# Kindle Customer Service Fail - Really?!



## Jesslyn (Oct 29, 2008)

I sent Amazon feedback on the fact that there is no way in their Appstore to contact the developer about in-game or app issues. Below is the response:

--------------------------------
At this time, we do not have contact information of Appstore app developers. I'm sorry for any inconvenience this may cause.

For your reference, you can find the contact information of app developer on Google website by typing the developer name in the Search bar.

If you need help downloading an Appstore app, please let us know and we will assist you accordingly. Phone and chat support for Amazon Appstore is available 24 hours a day, 7 days a week via the following link:

https://www.amazon.com/fb/appstore/contact-us

We look forward to seeing you again soon.
-------------------------------------------

Really?! Go to Google to get the contact info? I realize that perhaps the rep was trying to be helpful, but that is a "Come On, Man" response if I ever heard one. I didn't know whether to laugh or cry.


----------



## ktylman (Jan 7, 2013)

Jesslyn said:


> At this time, we do not have contact information of Appstore app developers. I'm sorry for any inconvenience this may cause.


You know, that is a really interesting response. I was pretty sure I submitted support contact information with each of my apps. I just logged in to my developer account and sure enough, I've entered support a email address and and website for my apps. This information is mandatory when submitting an app as it is on every other app store I've submitted to.

But you're right. Unlike the other app stores, this information does not seem to be exposed to the public anywhere on Amazon. Other than googling my company name I'm not sure how anyone would know how to contact me. Inside my app I do have multiple links to contact me via my web site or social networks so someone who buys the app can at least find me. That still doesn't help anyone before purchase/download. That's kind of frustrating.


----------



## Betsy the Quilter (Oct 27, 2008)

The information is there in iTunes..., which is generally where I get it.  It is disappointing that it's not available through Amazon.

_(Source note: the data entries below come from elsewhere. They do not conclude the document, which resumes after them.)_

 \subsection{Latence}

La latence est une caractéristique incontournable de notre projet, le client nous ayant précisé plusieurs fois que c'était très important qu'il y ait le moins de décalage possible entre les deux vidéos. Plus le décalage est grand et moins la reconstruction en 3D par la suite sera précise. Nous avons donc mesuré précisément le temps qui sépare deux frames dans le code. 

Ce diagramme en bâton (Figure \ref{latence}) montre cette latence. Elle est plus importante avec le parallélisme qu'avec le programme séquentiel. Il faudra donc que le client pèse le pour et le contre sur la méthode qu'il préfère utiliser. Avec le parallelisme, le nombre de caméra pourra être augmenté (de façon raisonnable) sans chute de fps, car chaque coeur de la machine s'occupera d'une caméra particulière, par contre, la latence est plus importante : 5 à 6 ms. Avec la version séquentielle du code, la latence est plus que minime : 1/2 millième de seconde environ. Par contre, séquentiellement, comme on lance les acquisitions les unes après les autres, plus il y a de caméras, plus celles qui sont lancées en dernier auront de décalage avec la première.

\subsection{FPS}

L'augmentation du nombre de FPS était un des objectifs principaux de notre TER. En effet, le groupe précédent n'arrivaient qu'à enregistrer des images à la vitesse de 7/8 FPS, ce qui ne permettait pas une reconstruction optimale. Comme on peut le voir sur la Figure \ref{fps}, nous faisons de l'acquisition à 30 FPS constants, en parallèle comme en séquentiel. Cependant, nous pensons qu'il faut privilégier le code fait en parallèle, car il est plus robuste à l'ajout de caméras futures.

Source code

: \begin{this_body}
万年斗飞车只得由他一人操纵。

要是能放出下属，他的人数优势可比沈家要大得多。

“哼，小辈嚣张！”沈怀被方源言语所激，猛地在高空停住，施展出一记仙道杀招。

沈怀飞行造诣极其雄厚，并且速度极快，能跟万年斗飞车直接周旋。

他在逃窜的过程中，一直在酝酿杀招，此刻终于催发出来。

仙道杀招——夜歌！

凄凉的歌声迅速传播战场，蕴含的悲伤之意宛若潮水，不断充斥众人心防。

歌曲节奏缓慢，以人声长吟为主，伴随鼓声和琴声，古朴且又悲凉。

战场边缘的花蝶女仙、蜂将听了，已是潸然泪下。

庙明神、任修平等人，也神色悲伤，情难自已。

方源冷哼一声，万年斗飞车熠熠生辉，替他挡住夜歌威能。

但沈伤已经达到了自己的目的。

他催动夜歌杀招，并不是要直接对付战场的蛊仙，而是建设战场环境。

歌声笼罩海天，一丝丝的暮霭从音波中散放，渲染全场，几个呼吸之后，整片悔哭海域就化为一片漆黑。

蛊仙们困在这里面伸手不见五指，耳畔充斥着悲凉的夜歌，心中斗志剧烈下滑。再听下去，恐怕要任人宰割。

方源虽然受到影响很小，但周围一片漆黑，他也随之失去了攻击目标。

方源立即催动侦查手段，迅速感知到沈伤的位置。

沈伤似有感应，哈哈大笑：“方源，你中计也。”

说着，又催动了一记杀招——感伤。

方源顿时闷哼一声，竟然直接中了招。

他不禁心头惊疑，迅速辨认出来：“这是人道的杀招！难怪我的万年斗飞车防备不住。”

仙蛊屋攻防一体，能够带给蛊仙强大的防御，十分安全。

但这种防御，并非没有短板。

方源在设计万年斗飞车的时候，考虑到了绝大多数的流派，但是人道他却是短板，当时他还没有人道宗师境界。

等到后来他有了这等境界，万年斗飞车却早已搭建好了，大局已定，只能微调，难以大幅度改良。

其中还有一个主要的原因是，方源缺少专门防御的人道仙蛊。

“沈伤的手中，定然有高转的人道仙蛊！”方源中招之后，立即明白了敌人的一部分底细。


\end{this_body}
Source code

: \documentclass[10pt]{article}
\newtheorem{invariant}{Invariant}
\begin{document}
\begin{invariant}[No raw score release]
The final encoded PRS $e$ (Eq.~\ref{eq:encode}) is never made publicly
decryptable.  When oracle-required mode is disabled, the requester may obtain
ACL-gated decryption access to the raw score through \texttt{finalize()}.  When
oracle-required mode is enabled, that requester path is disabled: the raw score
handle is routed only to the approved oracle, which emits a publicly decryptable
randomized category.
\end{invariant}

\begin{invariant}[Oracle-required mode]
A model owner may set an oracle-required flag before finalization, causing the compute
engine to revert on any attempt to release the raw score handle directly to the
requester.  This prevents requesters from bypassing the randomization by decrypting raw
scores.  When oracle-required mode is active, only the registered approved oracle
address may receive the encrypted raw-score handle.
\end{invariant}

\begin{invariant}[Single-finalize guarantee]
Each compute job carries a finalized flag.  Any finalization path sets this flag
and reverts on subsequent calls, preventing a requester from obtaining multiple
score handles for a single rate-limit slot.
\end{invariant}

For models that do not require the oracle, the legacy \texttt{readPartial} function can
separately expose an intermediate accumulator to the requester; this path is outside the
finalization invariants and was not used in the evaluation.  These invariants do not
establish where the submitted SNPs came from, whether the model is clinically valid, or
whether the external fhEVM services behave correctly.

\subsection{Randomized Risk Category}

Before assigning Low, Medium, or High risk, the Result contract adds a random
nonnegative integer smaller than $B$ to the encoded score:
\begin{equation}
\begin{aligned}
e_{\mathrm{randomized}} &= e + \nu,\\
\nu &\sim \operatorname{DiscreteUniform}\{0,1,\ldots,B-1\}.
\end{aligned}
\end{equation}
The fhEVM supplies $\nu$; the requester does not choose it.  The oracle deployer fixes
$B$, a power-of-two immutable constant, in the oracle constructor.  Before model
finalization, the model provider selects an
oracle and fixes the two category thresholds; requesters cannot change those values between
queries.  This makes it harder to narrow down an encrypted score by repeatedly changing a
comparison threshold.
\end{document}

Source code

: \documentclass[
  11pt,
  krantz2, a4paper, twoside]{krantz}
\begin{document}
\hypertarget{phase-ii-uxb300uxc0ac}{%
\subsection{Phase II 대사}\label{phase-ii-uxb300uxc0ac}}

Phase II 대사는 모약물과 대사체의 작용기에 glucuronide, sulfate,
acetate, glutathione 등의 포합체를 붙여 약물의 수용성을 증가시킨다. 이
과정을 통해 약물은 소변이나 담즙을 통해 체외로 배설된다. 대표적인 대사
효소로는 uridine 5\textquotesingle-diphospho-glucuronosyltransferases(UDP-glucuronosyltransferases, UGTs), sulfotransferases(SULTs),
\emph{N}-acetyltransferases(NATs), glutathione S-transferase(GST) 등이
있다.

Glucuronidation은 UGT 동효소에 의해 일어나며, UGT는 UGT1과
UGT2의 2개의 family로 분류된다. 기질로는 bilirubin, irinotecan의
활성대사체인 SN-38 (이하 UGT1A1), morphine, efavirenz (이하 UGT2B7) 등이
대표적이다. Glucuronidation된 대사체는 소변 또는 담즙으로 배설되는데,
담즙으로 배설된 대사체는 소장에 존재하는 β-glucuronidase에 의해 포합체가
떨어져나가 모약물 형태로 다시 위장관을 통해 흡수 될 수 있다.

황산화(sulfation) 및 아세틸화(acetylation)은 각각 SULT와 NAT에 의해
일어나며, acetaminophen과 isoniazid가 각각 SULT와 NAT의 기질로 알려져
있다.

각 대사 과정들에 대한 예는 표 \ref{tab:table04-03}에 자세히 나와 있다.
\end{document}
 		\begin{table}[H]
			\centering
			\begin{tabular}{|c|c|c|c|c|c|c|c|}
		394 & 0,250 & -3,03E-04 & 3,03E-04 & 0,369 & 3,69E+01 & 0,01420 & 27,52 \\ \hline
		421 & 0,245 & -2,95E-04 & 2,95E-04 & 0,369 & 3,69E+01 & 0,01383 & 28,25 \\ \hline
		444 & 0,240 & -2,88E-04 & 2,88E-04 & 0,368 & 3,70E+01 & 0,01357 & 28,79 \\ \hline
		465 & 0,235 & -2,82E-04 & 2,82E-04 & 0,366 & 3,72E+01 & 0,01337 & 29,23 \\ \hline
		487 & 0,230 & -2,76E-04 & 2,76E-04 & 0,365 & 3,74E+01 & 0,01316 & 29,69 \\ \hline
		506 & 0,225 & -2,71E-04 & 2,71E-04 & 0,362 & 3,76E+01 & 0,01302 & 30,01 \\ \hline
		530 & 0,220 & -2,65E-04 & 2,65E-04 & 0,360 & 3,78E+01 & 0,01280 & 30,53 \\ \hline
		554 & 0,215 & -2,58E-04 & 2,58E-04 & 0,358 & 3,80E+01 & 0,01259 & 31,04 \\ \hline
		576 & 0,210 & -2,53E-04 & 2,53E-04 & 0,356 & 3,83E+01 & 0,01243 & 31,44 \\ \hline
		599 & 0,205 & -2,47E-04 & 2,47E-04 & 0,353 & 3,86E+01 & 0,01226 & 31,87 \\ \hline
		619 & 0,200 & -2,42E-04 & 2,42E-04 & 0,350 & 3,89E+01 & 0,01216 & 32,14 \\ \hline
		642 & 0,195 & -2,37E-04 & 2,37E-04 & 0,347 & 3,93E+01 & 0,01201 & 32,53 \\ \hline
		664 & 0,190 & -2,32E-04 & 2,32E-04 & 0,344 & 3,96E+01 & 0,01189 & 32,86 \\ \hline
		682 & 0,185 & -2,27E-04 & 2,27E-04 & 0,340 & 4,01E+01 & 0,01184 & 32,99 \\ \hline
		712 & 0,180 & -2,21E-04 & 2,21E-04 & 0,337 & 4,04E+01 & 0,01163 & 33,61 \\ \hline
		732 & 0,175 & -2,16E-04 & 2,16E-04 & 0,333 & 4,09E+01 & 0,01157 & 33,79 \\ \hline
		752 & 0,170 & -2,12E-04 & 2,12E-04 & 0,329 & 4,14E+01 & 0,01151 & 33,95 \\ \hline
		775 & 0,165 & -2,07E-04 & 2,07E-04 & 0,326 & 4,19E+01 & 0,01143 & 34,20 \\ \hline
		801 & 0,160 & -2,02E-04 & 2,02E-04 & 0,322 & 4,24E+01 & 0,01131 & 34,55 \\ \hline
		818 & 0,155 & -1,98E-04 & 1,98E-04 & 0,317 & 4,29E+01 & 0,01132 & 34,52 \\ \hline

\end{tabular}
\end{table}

ktylman, I wonder if you could put it in your blurb?

Betsy


----------



## ktylman (Jan 7, 2013)

I might be able to. I'll have to figure out a way to do it on the next release that doesn't look like I'm trying to say my apps need more support than everyone else


----------



## Betsy the Quilter (Oct 27, 2008)

You could use words to the effect that you love to hear from users!  

Betsy


----------



## TraceyC/FL (Mar 23, 2011)

Betsy the Quilter said:


> You could use words to the effect that you love to hear from users!


Reading something like, "We love to hear from our users (or potential users!) and realize that Amazon does not make it easy to obtain our contact information. YOu can reach us at _____________ " would not make me think that your apps required more help than others! I OFTEN use the link to the website in iTunes before making a purchase.

I think it stinks they don't make this easy for buyers to get at.... UGH.


----------



## Jesslyn (Oct 29, 2008)

Betsy the Quilter said:


> You could use words to the effect that you love to hear from users!
> 
> Betsy


I am quite active when it comes to contacting the developers about apps. For example, my favorite game, Bloons TD5, is listed as a Kindle Fire game but it's not available for my HD.

After writing to the developers, I found out they had no idea.

Sent from my Samsung Galaxy Note 2


----------